Oral Medication with Supplemental Dosing

Most medications available for moderate enteral sedation are used in an “off-label” manner and have no determined MRD for that purpose.16 The most frequently reported agent used is triazolam. A typical regimen would include a dose of triazolam 1 hour before a dental appointment followed by an incremental dose to achieve an adequate level of sedation.16 Since it takes 30 to 90 minutes to reach maximum serum levels, dentists cannot accurately titrate sedation levels with oral and sublingual administration. Donaldson and Goodchild have calculated 24-hour maximum cumulative doses (MCD) for triazolam as 2.0 mg for a young healthy 200-pound patient.16 This dosage needs to be adjusted for patients by weight and health. For healthy, ASA I patients, their weight is divided by 100 to calculate the MCD of triazolam.
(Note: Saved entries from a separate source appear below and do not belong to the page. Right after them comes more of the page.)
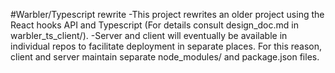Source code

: #Warbler/Typescript rewrite
-This project rewrites an older project using the React hooks API and Typescript (For details consult design_doc.md in warbler_ts_client/).
-Server and client will eventually be available in individual repos to facilitate deployment in separate places.  For this reason, client and server maintain separate node_modules/ and package.json files.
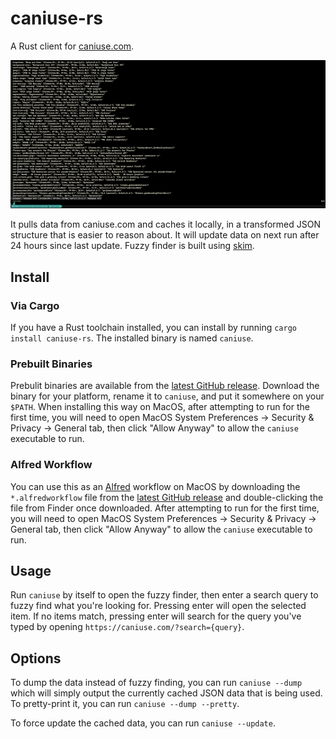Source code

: # caniuse-rs

A Rust client for [caniuse.com](https://caniuse.com).

![demo](https://github.com/mrjones2014/caniuse-rs/raw/master/images/demo.gif)

It pulls data from caniuse.com and caches it locally, in a transformed JSON structure
that is easier to reason about. It will update data on next run after 24 hours since
last update. Fuzzy finder is built using [skim](https://github.com/lotabout/skim).

## Install

### Via Cargo

If you have a Rust toolchain installed, you can install by running `cargo install caniuse-rs`.
The installed binary is named `caniuse`.

### Prebuilt Binaries

Prebulit binaries are available from the [latest GitHub release](https://github.com/mrjones2014/caniuse-rs/releases).
Download the binary for your platform, rename it to `caniuse`, and put it somewhere on your `$PATH`.
When installing this way on MacOS, after attempting to run for the first time, you will need to open MacOS
System Preferences -> Security & Privacy -> General tab, then click "Allow Anyway" to allow the `caniuse` executable to run.

### Alfred Workflow

You can use this as an [Alfred](https://www.alfredapp.com) workflow on MacOS by downloading the
`*.alfredworkflow` file from the [latest GitHub release](https://github.com/mrjones2014/caniuse-rs/releases)
and double-clicking the file from Finder once downloaded. After attempting to run
for the first time, you will need to open MacOS System Preferences -> Security & Privacy -> General tab,
then click "Allow Anyway" to allow the `caniuse` executable to run.

## Usage

Run `caniuse` by itself to open the fuzzy finder, then enter a search query to fuzzy find
what you're looking for. Pressing enter will open the selected item. If no items match,
pressing enter will search for the query you've typed by opening `https://caniuse.com/?search={query}`.

## Options

To dump the data instead of fuzzy finding, you can run `caniuse --dump` which will simply output the
currently cached JSON data that is being used. To pretty-print it, you can run `caniuse --dump --pretty`.

To force update the cached data, you can run `caniuse --update`.
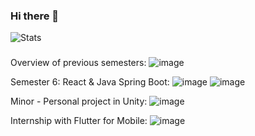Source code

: ### Hi there 👋


![Stats](https://github-readme-stats.vercel.app/api?username=MaartenBl&count_private=true&show_icons=true&theme=radical)

###
Overview of previous semesters:
![image](https://user-images.githubusercontent.com/19569456/196200933-718a9cda-18dd-47c3-95da-f24464c9b86b.png)

Semester 6: React & Java Spring Boot:
![image](https://user-images.githubusercontent.com/19569456/205622045-b0baf43c-ffb7-4cfe-bdd2-fed152450570.png)
![image](https://user-images.githubusercontent.com/19569456/205622084-e8cbbcba-08f6-4a7e-bfd2-f48e35dc1a82.png)

Minor - Personal project in Unity:
![image](https://user-images.githubusercontent.com/19569456/205622366-98d8f9ff-6116-4a87-9179-c7cdd78abff7.png)

Internship with Flutter for Mobile:
![image](https://user-images.githubusercontent.com/19569456/203807250-c0e273ae-0609-461c-ae3d-15956b43cfcc.png)
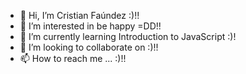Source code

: - 👋 Hi, I’m Cristian Faúndez :)!!
- 👀 I’m interested in be happy =DD!!
- 🌱 I’m currently learning Introduction to JavaScript :)!
- 💞️ I’m looking to collaborate on :)!!
- 📫 How to reach me ... :)!!
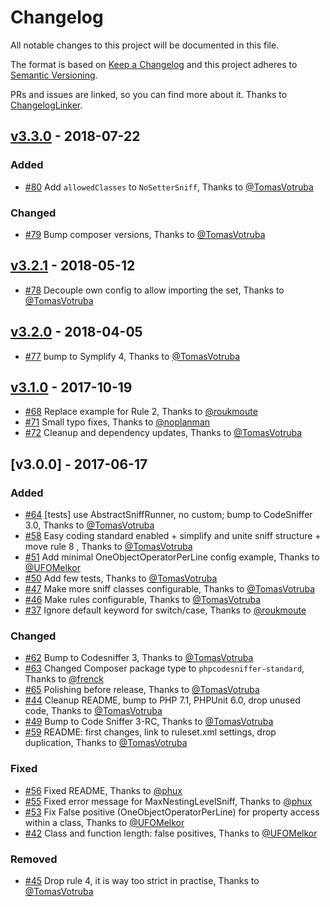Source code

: # Changelog

All notable changes to this project will be documented in this file.

The format is based on [Keep a Changelog](http://keepachangelog.com/en/1.0.0/)
and this project adheres to [Semantic Versioning](http://semver.org/spec/v2.0.0.html).

PRs and issues are linked, so you can find more about it. Thanks to [ChangelogLinker](https://github.com/Symplify/ChangelogLinker).

<!-- changelog-linker -->

## [v3.3.0] - 2018-07-22

### Added

- [#80] Add `allowedClasses` to `NoSetterSniff`, Thanks to [@TomasVotruba]

### Changed

- [#79] Bump composer versions, Thanks to [@TomasVotruba]

## [v3.2.1] - 2018-05-12

- [#78] Decouple own config to allow importing the set, Thanks to [@TomasVotruba]

## [v3.2.0] - 2018-04-05

- [#77] bump to Symplify 4, Thanks to [@TomasVotruba]

## [v3.1.0] - 2017-10-19

- [#68] Replace example for Rule 2, Thanks to [@roukmoute]
- [#71] Small typo fixes, Thanks to [@noplanman]
- [#72] Cleanup and dependency updates, Thanks to [@TomasVotruba]

## [v3.0.0] - 2017-06-17

### Added

- [#64] [tests] use AbstractSniffRunner, no custom; bump to CodeSniffer 3.0, Thanks to [@TomasVotruba]
- [#58] Easy coding standard enabled + simplify and unite sniff structure + move rule 8 , Thanks to [@TomasVotruba]
- [#51] Add minimal OneObjectOperatorPerLine config example, Thanks to [@UFOMelkor]
- [#50] Add few tests, Thanks to [@TomasVotruba]
- [#47] Make more sniff classes configurable, Thanks to [@TomasVotruba]
- [#46] Make rules configurable, Thanks to [@TomasVotruba]
- [#37] Ignore default keyword for switch/case, Thanks to [@roukmoute]

### Changed

- [#62] Bump to Codesniffer 3, Thanks to [@TomasVotruba]
- [#63] Changed Composer package type to `phpcodesniffer-standard`, Thanks to [@frenck]
- [#65] Polishing before release, Thanks to [@TomasVotruba]
- [#44] Cleanup README, bump to PHP 7.1, PHPUnit 6.0, drop unused code, Thanks to [@TomasVotruba]
- [#49] Bump to Code Sniffer 3-RC, Thanks to [@TomasVotruba]
- [#59] README: first changes, link to ruleset.xml settings, drop duplication, Thanks to [@TomasVotruba]

### Fixed 

- [#56] Fixed README, Thanks to [@phux]
- [#55] Fixed error message for MaxNestingLevelSniff, Thanks to [@phux]
- [#53] Fix False positive (OneObjectOperatorPerLine) for property access within a class, Thanks to [@UFOMelkor]
- [#42] Class and function length: false positives, Thanks to [@UFOMelkor]

### Removed

- [#45] Drop rule 4, it is way too strict in practise, Thanks to [@TomasVotruba]

[#79]: https://github.com/object-calisthenics/phpcs-calisthenics-rules/pull/79
[#78]: https://github.com/object-calisthenics/phpcs-calisthenics-rules/pull/78
[#77]: https://github.com/object-calisthenics/phpcs-calisthenics-rules/pull/77
[#72]: https://github.com/object-calisthenics/phpcs-calisthenics-rules/pull/72
[#71]: https://github.com/object-calisthenics/phpcs-calisthenics-rules/pull/71
[#70]: https://github.com/object-calisthenics/phpcs-calisthenics-rules/pull/70
[#68]: https://github.com/object-calisthenics/phpcs-calisthenics-rules/pull/68
[#65]: https://github.com/object-calisthenics/phpcs-calisthenics-rules/pull/65
[#64]: https://github.com/object-calisthenics/phpcs-calisthenics-rules/pull/64
[#63]: https://github.com/object-calisthenics/phpcs-calisthenics-rules/pull/63
[#62]: https://github.com/object-calisthenics/phpcs-calisthenics-rules/pull/62
[#59]: https://github.com/object-calisthenics/phpcs-calisthenics-rules/pull/59
[#58]: https://github.com/object-calisthenics/phpcs-calisthenics-rules/pull/58
[#56]: https://github.com/object-calisthenics/phpcs-calisthenics-rules/pull/56
[#55]: https://github.com/object-calisthenics/phpcs-calisthenics-rules/pull/55
[#53]: https://github.com/object-calisthenics/phpcs-calisthenics-rules/pull/53
[#51]: https://github.com/object-calisthenics/phpcs-calisthenics-rules/pull/51
[#50]: https://github.com/object-calisthenics/phpcs-calisthenics-rules/pull/50
[#49]: https://github.com/object-calisthenics/phpcs-calisthenics-rules/pull/49
[#47]: https://github.com/object-calisthenics/phpcs-calisthenics-rules/pull/47
[#46]: https://github.com/object-calisthenics/phpcs-calisthenics-rules/pull/46
[#45]: https://github.com/object-calisthenics/phpcs-calisthenics-rules/pull/45
[#44]: https://github.com/object-calisthenics/phpcs-calisthenics-rules/pull/44
[#42]: https://github.com/object-calisthenics/phpcs-calisthenics-rules/pull/42
[#37]: https://github.com/object-calisthenics/phpcs-calisthenics-rules/pull/37
[@roukmoute]: https://github.com/roukmoute
[@phux]: https://github.com/phux
[@noplanman]: https://github.com/noplanman
[@frenck]: https://github.com/frenck
[@UFOMelkor]: https://github.com/UFOMelkor
[@TomasVotruba]: https://github.com/TomasVotruba
[@GaryJones]: https://github.com/GaryJones
[#80]: https://github.com/object-calisthenics/phpcs-calisthenics-rules/pull/80
[v3.3.0]: https://github.com/object-calisthenics/phpcs-calisthenics-rules/compare/v3.2.1...v3.3.0
[v3.2.1]: https://github.com/object-calisthenics/phpcs-calisthenics-rules/compare/v3.2.0...v3.2.1
[v3.2.0]: https://github.com/object-calisthenics/phpcs-calisthenics-rules/compare/v3.1.0...v3.2.0
[v3.1.0]: https://github.com/object-calisthenics/phpcs-calisthenics-rules/compare/v3.0.0...v3.1.0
In a study on the effects of multidose sublingual triazolam in 10 healthy volunteers, subjects were given 0.25 mg followed by additional doses after 60 minutes (0.5 mg) and 90 minutes (0.25 mg) for a total dose of 1.0 mg. Plasma concentrations of triazolam, sedation scores, and bispectral index scores were greatest at the end of the 3-hour observation period.32 Although all subjects were able to maintain a patent airway independently, eight of the subjects had Observers Assessment of Alertness/Sedation scores (see Table 55-4) consistent with the definition of deep sedation or general anesthesia. Incremental dosing of this short-acting benzodiazepine results in long-lasting sedation, which is dose dependent. In addition, the sedation produced by supplemental dosing of triazolam cannot be reversed by a single submucosal injection of the reversal agent, flumazenil.30 Supplemental doses should only follow an observation period sufficient to assess the drug effects, and the decision to administer additional doses of oral sedatives should be based on direct patient observation.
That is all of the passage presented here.